Each solar+storage system performs four primary functions: grid support, by injecting power into the grid during peak events, known as peak load management; optimal power flow (OPF) to minimize homeowners’ bills based on time of use (TOU); self-consumption of solar energy; and critical emergency backup power for homeowners, which is important in remote, wildfire-prone mountain communities such as Basalt. These microgrids can operate fully off-grid for two hours with normal use or for four days as backup power while powering critical loads only.Significantly, these four solar+storage systems can operate independently, with one another, as well as in aggregate, thanks to algorithms developed by the DOE’s Advanced Research Projects Agency-Energy (ARPA-E) Network Optimized Distributed Energy Systems (NODES) program. These solar+storage systems represent an autonomous energy grid in which homeowners can exchange energy and services with neighbors, matching generation and demand intelligently and in real-time. Most importantly though, while these systems are autonomous by default, they can also be aggregated, leveraged, and controlled by HCE to coordinate load and generation on the electric grid.

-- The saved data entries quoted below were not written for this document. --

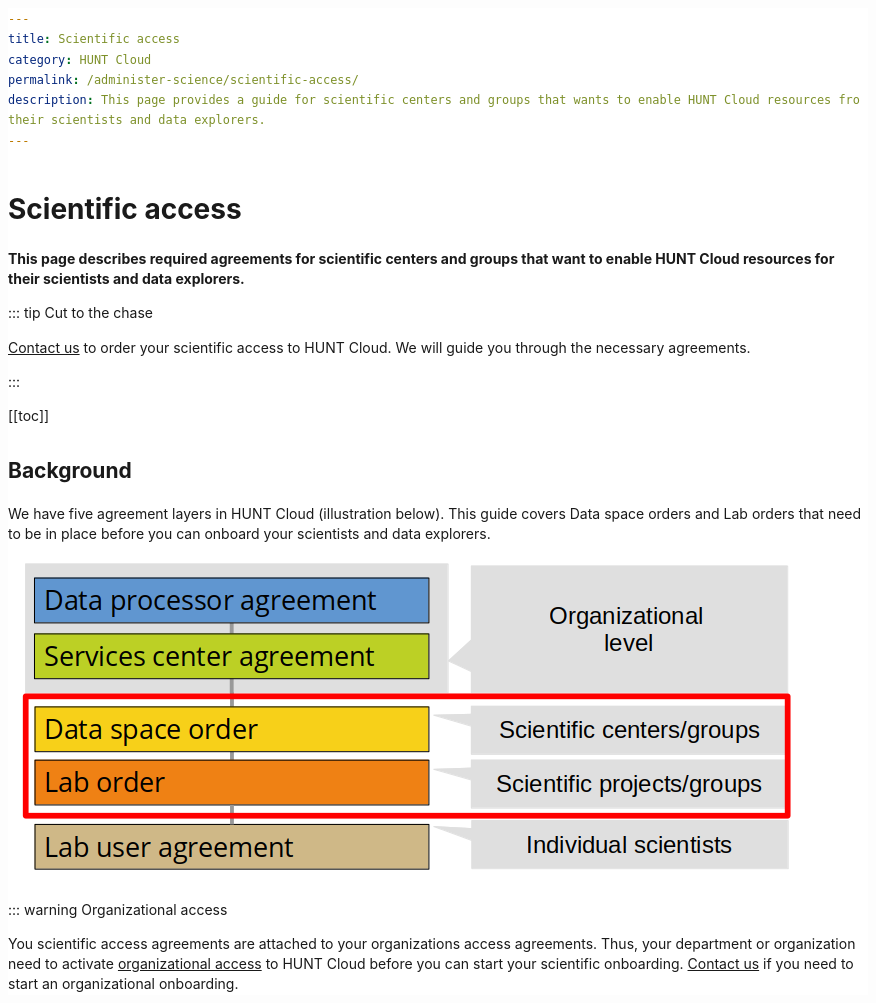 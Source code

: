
 ```yaml
---
title: Scientific access
category: HUNT Cloud
permalink: /administer-science/scientific-access/
description: This page provides a guide for scientific centers and groups that wants to enable HUNT Cloud resources fro their scientists and data explorers. 
---
```


# Scientific access

**This page describes required agreements for scientific centers and groups that want to enable HUNT Cloud resources for their scientists and data explorers.**

::: tip Cut to the chase

[Contact us](/contact) to order your scientific access to HUNT Cloud. We will guide you through the necessary agreements.

:::

[[toc]]

## Background

We have five agreement layers in HUNT Cloud (illustration below). This guide covers Data space orders and Lab orders that need to be in place before you can onboard your scientists and data explorers.

!["Illustration of five agreement layers in HUNT Cloud with data processor agreements and service center agreements highlighted with a red frame since they are placed on the organizational level."](./images/hunt-cloud-agreement-layers-data-space-and-lab.png)

::: warning Organizational access

You scientific access agreements are attached to your organizations access agreements. Thus, your department or organization need to activate [organizational access](/govern-science/organizational-access/) to HUNT Cloud before you can start your scientific onboarding. [Contact us](/administer-science/contact) if you need to start an organizational onboarding. 
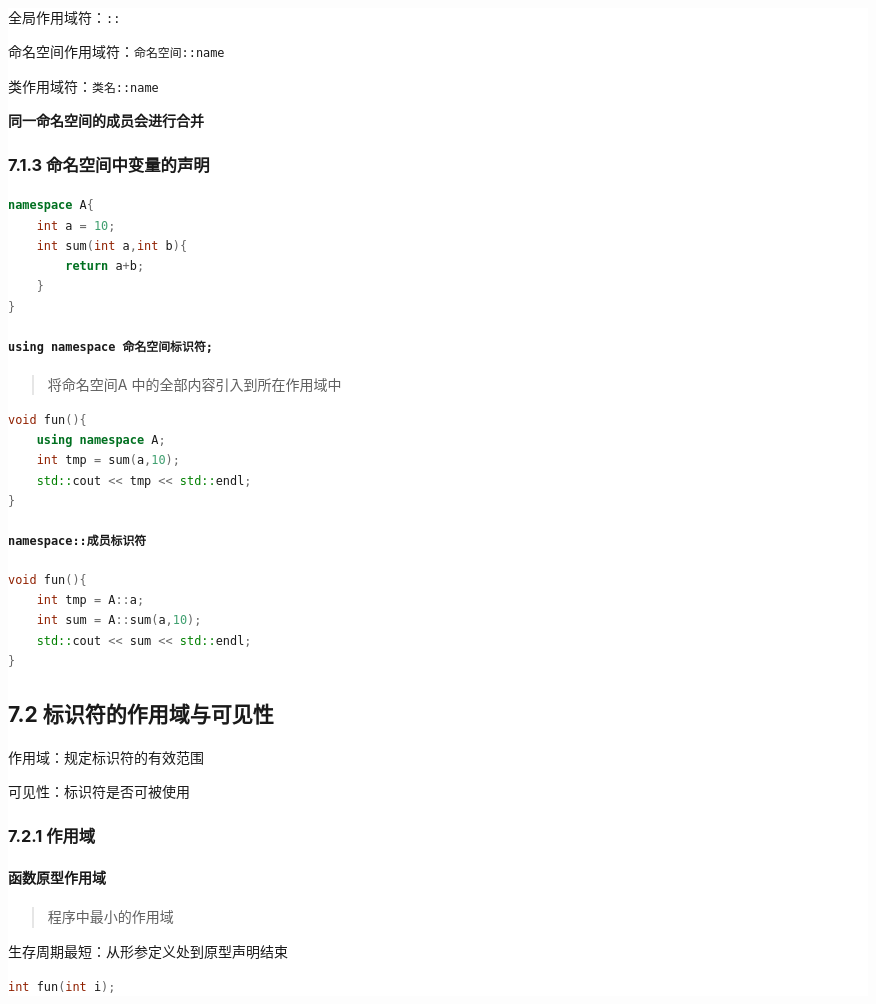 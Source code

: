 全局作用域符：`::`

命名空间作用域符：`命名空间::name`

类作用域符：`类名::name` 

**同一命名空间的成员会进行合并**

### 7.1.3 命名空间中变量的声明

```cpp
namespace A{
    int a = 10;
    int sum(int a,int b){
        return a+b;
    }
}
```

#### `using namespace 命名空间标识符;`

> 将命名空间A 中的全部内容引入到所在作用域中

```cpp
void fun(){
    using namespace A;
    int tmp = sum(a,10);
    std::cout << tmp << std::endl;
}
```

#### `namespace::成员标识符`

```cpp
void fun(){
    int tmp = A::a;
    int sum = A::sum(a,10);
    std::cout << sum << std::endl;
}
```

## 7.2 标识符的作用域与可见性

作用域：规定标识符的有效范围

可见性：标识符是否可被使用

### 7.2.1 作用域

#### 函数原型作用域

> 程序中最小的作用域

生存周期最短：从形参定义处到原型声明结束

```cpp
int fun(int i);
```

One of the goals of the Basalt Vista project was to provide affordable housing - in terms of both initial purchase price as well as ongoing living costs, to local county workers and teachers in the upper Roaring Fork Valley. Habitat for Humanity Roaring Fork, the developer of the project, estimates Basalt Vista homeowners can expect annual savings of $2,000 in utility costs through net metering. According to NREL, the homeowners in Basalt Vista that are equipped with both solar panels and Blue Ion 2.0 energy storage solutions have been able to reduce their electric bills by 20% on average compared to Basalt Vista homeowners who aren’t equipped with energy storage and solar panels. This is because homeowners with energy storage and solar panels are able to realize greater savings through a Time of Use (TOU) plan in which solar energy is generated by the homeowner and stored during times of low utility pricing and consumed during times of higher utility pricing.Thanks to the DOE, NREL, Habitat for Humanity, HCE, solar power, and reliable, long-lasting Blue Ion 2.0 energy storage solutions, the Basalt Vista project has proven that it is possible to increase resilience through grid-integrated DERs, all while saving the utility and the consumer money.